The way users move fingers across a phone's touchscreen alters the WiFi signals transmitted by a mobile phone, causing interruptions that an attacker can intercept, analyze, and reverse engineer to accurately guess what the user has typed on his phone or in password input fields.
This type of attack, nicknamed WindTalker, is only possible when the attacker controls a rogue WiFi access point to collect WiFi signal disturbances.
Control over the WiFi access point is also imperial since the attacker must also know when to collect WiFi signals from the victim, in order to capture the exact moment when the target enters a PIN or password.
The attacker can achieve this by using the access over the WiFi access point to sniff the user's traffic and detect when he's accessing pages with authentication forms.
The attack sounds futuristic, but it's actually leveraging radio signals called CSI (Channel State Information). CSI is part of the WiFi protocol, and it provides general information about the status of the WiFi signal.

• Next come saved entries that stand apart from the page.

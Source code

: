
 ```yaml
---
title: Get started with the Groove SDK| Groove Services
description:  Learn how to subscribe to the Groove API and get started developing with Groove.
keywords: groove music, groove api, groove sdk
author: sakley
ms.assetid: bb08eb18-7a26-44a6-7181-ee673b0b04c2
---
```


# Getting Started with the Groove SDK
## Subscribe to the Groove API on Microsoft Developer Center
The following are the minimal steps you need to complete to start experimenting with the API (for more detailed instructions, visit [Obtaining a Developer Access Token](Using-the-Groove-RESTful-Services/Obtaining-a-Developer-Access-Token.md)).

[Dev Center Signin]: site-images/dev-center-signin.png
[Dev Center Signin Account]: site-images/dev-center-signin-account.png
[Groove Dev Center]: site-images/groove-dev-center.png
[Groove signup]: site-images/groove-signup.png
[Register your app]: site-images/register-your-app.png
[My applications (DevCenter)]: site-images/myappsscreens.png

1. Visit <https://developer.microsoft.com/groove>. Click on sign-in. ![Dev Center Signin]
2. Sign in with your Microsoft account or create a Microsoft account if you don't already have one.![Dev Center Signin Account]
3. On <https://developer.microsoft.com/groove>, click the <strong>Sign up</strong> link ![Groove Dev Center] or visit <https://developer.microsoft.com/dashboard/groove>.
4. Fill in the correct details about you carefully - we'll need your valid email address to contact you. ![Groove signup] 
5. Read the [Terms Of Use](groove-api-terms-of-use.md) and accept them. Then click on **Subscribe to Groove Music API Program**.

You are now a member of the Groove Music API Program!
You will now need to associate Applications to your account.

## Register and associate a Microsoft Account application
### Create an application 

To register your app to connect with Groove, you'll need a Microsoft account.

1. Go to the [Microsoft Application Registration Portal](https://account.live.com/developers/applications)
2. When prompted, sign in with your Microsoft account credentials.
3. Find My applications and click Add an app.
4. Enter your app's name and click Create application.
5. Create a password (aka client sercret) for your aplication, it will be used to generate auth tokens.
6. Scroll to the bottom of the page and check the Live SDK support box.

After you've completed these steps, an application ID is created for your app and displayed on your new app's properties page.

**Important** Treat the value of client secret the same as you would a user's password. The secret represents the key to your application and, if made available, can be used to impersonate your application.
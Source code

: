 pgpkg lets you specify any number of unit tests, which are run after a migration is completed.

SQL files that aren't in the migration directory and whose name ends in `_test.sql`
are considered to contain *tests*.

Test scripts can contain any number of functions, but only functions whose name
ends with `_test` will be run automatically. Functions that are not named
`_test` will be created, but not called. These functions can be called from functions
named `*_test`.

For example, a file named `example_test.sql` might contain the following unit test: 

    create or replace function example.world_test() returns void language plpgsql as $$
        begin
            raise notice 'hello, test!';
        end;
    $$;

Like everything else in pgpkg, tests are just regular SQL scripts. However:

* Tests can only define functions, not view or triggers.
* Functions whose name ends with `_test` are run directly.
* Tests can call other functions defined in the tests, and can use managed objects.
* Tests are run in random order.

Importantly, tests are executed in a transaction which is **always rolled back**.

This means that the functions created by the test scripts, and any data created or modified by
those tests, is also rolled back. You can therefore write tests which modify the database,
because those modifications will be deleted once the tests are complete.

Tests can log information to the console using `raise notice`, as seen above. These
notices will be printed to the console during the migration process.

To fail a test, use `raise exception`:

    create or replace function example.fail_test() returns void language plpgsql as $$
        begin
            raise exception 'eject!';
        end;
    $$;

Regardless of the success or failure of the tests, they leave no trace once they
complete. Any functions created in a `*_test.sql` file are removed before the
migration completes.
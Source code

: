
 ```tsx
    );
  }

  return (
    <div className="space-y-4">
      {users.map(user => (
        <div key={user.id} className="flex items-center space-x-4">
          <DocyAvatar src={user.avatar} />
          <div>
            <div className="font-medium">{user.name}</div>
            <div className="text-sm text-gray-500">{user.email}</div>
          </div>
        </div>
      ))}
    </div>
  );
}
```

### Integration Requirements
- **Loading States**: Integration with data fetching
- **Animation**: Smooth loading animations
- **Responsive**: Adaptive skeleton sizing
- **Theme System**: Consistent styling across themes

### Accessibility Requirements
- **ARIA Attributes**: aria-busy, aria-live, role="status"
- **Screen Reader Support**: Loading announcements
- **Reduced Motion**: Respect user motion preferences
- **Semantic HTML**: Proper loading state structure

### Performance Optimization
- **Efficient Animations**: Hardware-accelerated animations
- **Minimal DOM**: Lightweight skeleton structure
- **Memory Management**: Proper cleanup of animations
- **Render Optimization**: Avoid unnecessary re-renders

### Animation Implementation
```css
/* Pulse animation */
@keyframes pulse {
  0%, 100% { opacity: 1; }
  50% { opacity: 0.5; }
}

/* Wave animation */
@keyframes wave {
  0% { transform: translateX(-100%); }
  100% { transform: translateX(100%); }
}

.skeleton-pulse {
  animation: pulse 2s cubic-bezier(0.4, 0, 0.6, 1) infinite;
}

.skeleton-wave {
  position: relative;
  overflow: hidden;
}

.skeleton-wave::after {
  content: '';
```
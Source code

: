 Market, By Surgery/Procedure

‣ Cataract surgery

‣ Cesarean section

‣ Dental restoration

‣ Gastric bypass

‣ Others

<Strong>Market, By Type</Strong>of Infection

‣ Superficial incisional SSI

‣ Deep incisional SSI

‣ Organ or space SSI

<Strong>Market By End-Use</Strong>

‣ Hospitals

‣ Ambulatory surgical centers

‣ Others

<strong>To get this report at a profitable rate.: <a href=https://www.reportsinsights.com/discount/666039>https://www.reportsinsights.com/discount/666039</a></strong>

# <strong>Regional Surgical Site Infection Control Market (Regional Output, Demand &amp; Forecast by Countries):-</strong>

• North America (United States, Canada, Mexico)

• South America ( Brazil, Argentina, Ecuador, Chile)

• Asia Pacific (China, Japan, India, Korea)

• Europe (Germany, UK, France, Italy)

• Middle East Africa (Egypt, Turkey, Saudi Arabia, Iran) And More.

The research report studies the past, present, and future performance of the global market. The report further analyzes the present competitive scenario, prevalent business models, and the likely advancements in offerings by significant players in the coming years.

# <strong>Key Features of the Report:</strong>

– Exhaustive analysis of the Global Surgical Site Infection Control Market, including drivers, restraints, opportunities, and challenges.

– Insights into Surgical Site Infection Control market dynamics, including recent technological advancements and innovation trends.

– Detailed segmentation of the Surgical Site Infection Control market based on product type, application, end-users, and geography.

Because the user's finger moves across the smartphone when he types text, his hand alters CSI properties for the phone's outgoing WiFi signals, which the attacker can collect and log on the rogue access point.
WindTalker attack has a 68%+ accuracy
By performing basic signal analysis and signal processing, an attacker can separate desired portions of the CSI signal and guess with an average accuracy of 68.3% the characters a user has typed.
WindTalker's accuracy is different based on smartphone models, but it can be improved the more the user types and the more data the attacker collects.
Researchers tested WindTalker in a real-world scenario by recovering the transaction PIN users need to enter to authorize AliPay mobile transactions, which are in most cases sent to a fixed range of IPs that the attacker can detect and use to initiate the PIN WiFi signal collection procedure.
Details about the real-world attack and WindTalker, in general, are available in a research paper titled "When CSI Meets Public WiFi: Inferring Your Mobile Phone Password via WiFi Signals."
The WindTalker attack was also presented at the 23rd ACM Conference on Computer and Communications Security, held in Vienna, Austria, at the end of October. The ACM CCS presentation is also available on YouTube, embedded below.
In the past, security researchers have carried out similar password inference attacks. Scientists have devised attacks that collect passwords or keystrokes via a smartphone or computer's microphone, via electromagnetic signals, motion sensors, and embedded cameras.